───── THE DATA

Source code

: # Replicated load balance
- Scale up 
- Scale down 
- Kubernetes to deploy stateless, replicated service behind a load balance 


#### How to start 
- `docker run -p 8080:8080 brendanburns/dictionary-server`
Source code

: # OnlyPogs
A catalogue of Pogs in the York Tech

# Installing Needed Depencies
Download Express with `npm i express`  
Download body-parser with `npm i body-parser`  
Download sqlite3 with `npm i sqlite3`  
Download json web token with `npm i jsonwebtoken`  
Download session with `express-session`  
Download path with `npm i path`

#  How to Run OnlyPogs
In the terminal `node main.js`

──────────

## [WHAT TO PRODUCE]
Print all of the lines above so that each one matches its original exactly.

## [ANSWER SPACE]
Source code

: # Replicated load balance
- Scale up 
- Scale down 
- Kubernetes to deploy stateless, replicated service behind a load balance 


#### How to start 
- `docker run -p 8080:8080 brendanburns/dictionary-server`
Source code

: # OnlyPogs
A catalogue of Pogs in the York Tech

# Installing Needed Depencies
Download Express with `npm i express`  
Download body-parser with `npm i body-parser`  
Download sqlite3 with `npm i sqlite3`  
Download json web token with `npm i jsonwebtoken`  
Download session with `express-session`  
Download path with `npm i path`

#  How to Run OnlyPogs
In the terminal `node main.js`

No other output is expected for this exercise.